EXERCISE OBJECTIVE. Check every line of the entries for the string "Wong" and return the ones that contain it.

DATA SUPPLIED.
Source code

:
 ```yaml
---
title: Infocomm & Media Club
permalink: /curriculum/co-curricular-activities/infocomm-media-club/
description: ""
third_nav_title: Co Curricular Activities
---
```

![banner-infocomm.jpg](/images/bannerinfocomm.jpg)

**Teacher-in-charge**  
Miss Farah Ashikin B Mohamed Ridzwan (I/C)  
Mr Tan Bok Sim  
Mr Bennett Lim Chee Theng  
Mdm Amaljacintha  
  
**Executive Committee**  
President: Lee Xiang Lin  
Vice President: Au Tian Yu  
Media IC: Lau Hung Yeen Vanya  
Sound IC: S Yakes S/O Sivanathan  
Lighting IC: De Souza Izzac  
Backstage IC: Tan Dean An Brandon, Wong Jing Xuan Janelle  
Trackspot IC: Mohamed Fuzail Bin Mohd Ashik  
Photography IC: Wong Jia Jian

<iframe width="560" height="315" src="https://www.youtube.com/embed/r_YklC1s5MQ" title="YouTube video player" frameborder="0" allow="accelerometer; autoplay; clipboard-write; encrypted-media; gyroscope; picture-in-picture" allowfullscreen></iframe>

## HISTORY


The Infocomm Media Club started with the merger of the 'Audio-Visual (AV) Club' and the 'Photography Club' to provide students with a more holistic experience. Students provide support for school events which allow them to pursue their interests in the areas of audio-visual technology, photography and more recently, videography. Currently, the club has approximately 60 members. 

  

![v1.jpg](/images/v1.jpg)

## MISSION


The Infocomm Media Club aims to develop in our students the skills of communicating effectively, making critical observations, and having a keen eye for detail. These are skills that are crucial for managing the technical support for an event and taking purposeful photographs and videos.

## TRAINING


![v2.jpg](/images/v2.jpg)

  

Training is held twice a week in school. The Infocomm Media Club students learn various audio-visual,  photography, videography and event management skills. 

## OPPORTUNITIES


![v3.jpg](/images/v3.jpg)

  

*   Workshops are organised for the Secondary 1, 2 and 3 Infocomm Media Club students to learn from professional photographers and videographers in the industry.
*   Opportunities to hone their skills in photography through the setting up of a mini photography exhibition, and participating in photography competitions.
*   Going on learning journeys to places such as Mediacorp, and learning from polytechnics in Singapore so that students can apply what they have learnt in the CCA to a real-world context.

ANSWER SECTION.
Backstage IC: Tan Dean An Brandon, Wong Jing Xuan Janelle  
Photography IC: Wong Jia Jian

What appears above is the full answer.